To identify compounds that bound p53, we used a multiplexed reporter targeting p53 and Rb1 to SCF-mediated degradation. Although this assay may detect compounds that inhibit the SCF complex and/or downstream mediators of degradation, the multiplexed assay provided an internal control to select for compounds that restored p53 degradation and avoided non-specific proteolytic inhibition. Using this assay, we identified compounds that bound p53 and mediated cytotoxicity that was partially dependent on p53. Since loss of p53 only partially reversed the cytotoxicity of 2-[(E)-2-phenylvinyl]-8-quinolinol core compounds, this observation suggests that these compounds may also target additional p53-dependent and p53-independent pathways that has been shown with other molecules [21]. For example, these compounds may also target other p53-family members such a p63 or p73. Nevertheless, the extent to which core compounds target these additional p53-family members or other proteins is the focus of future studies.
Many technological and biological hurdles exist to identify novel small molecules that inhibit protein-protein interactions [22, 23]. While we used a cell-based screening assay, several groups have used in vitro and in silico screens to identify compounds that modulate protein-protein interactions [24–27]. Yet, in vitro assays such as ELISA based methods and AlphaScreen assays [24, 28] are prone to false positives due to “promiscuous hitters” that form aggregates and/or interfere with the protein chemistry resulting in a loss of signal. [27, 29, 30]. By contrast, we designed our assay to result in hits having a gain-of-signal in order to minimize false positive hits due to non-specific loss of signal.

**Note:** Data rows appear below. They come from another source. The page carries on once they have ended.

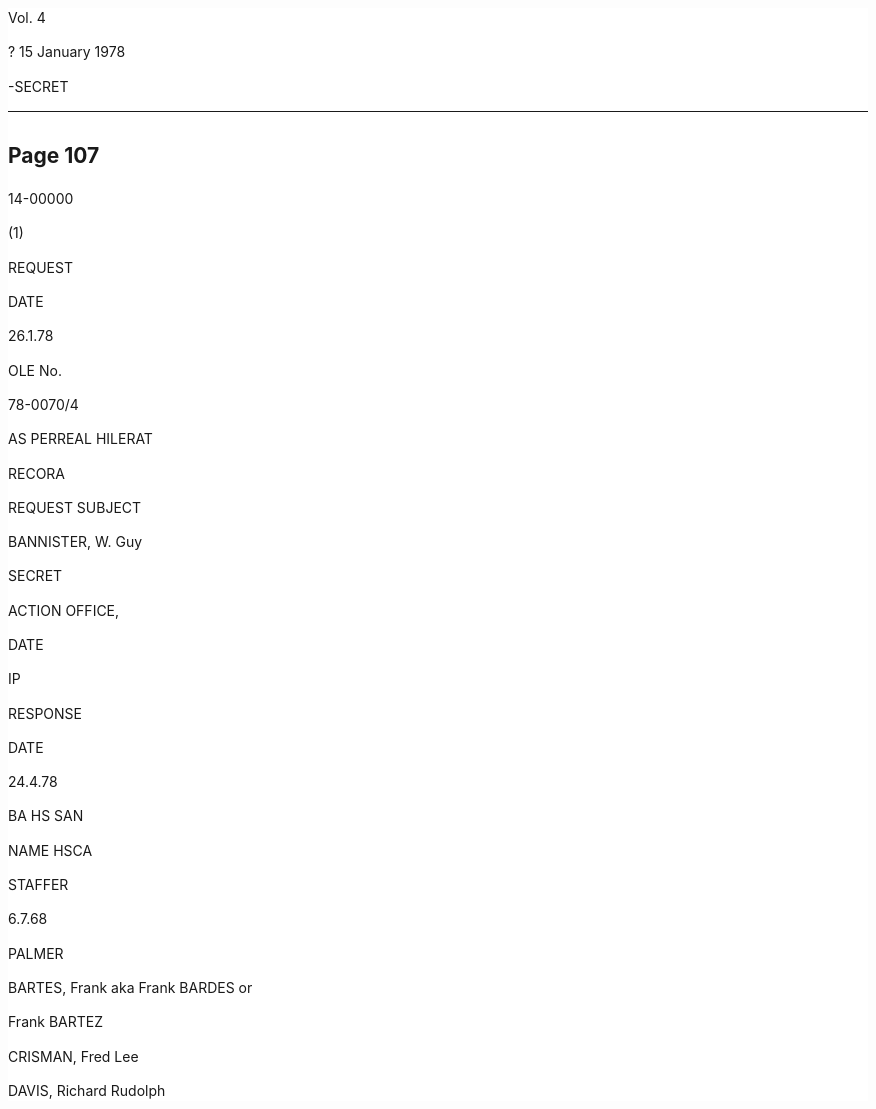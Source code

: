 Vol. 4

? 15 January 1978

-SECRET

---

## Page 107

14-00000

(1)

REQUEST

DATE

26.1.78

OLE No.

78-0070/4

AS PERREAL HILERAT

RECORA

REQUEST SUBJECT

BANNISTER, W. Guy

SECRET

ACTION OFFICE,

DATE

IP

RESPONSE

DATE

24.4.78

BA HS SAN

NAME HSCA

STAFFER

6.7.68

PALMER

BARTES, Frank aka Frank BARDES or

Frank BARTEZ

CRISMAN, Fred Lee

DAVIS, Richard Rudolph

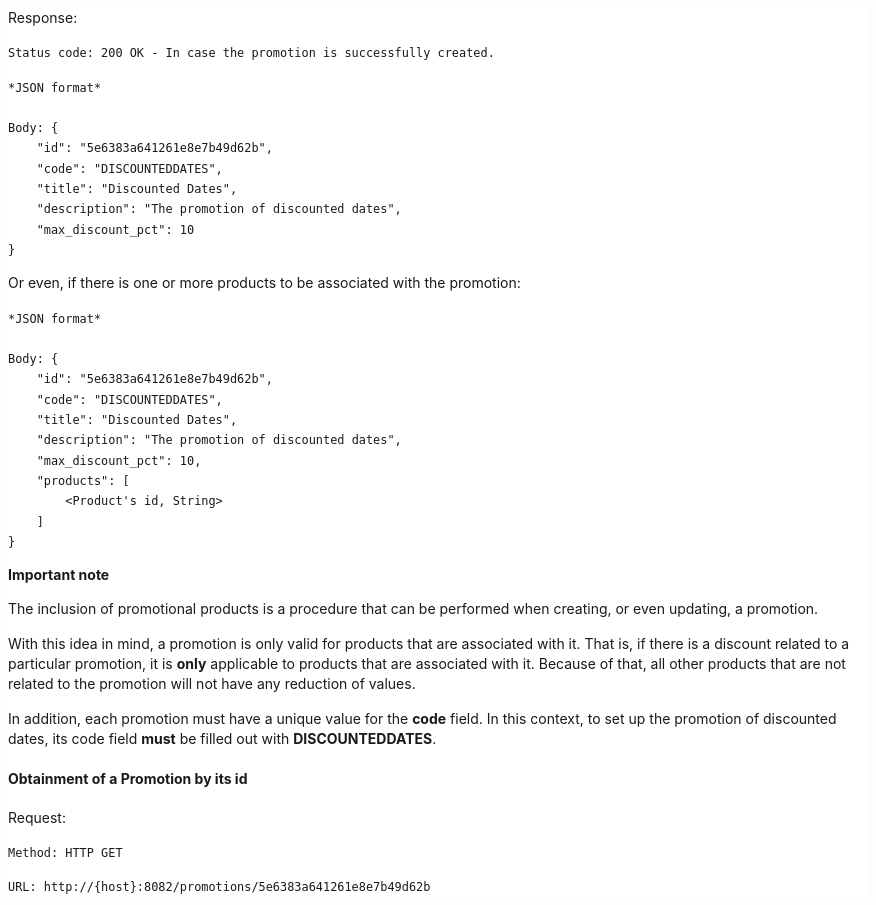 Response:

```
Status code: 200 OK - In case the promotion is successfully created.
```

```
*JSON format*

Body: {
    "id": "5e6383a641261e8e7b49d62b",
    "code": "DISCOUNTEDDATES",
    "title": "Discounted Dates",
    "description": "The promotion of discounted dates",
    "max_discount_pct": 10
}
```

Or even, if there is one or more products to be associated with the promotion:

```
*JSON format*

Body: {
    "id": "5e6383a641261e8e7b49d62b",
    "code": "DISCOUNTEDDATES",
    "title": "Discounted Dates",
    "description": "The promotion of discounted dates",
    "max_discount_pct": 10,
    "products": [
        <Product's id, String>
    ]
}
```

**Important note**

The inclusion of promotional products is a procedure that can be performed when creating, or even updating, a promotion.

With this idea in mind, a promotion is only valid for products that are associated with it. That is, if there is a discount related to a particular promotion, it is **only** applicable to products that are associated with it. Because of that, all other products that are not related to the promotion will not have any reduction of values.

In addition, each promotion must have a unique value for the **code** field. In this context, to set up the promotion of discounted dates, its code field **must** be filled out with **DISCOUNTEDDATES**.

#### Obtainment of a Promotion by its id

Request:

```
Method: HTTP GET
```

```
URL: http://{host}:8082/promotions/5e6383a641261e8e7b49d62b
```
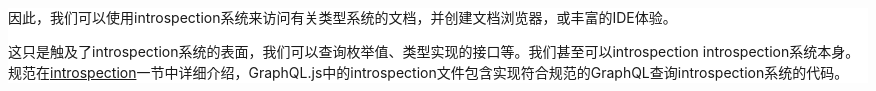 因此，我们可以使用introspection系统来访问有关类型系统的文档，并创建文档浏览器，或丰富的IDE体验。

这只是触及了introspection系统的表面，我们可以查询枚举值、类型实现的接口等。我们甚至可以introspection  introspection系统本身。规范在[introspection](https://github.com/graphql/graphql-js/blob/main/src/type/introspection.ts)一节中详细介绍，GraphQL.js中的introspection文件包含实现符合规范的GraphQL查询introspection系统的代码。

Furthermore, in vitro and in silico assays identified hits often required extensive chemical modifications to obtain cell permeable compounds. Our screen inherently selected for cell permeable compounds. In addition, cell-based protein-protein screens such as two-hybrid based assays [31, 32] are less frequently used likely due to false positive rates as high as 50% [33]. Again, these high false positive rates reflected assays designed for loss of signal to identify positive hits. To further optimize our assay, we engineered our multiplexed screen to provide both an internal specificity control as well as a second target for evaluation. Thus, with its increased screening efficiency, our unique high-throughput assay may better identify inhibitors of other protein-protein interactions.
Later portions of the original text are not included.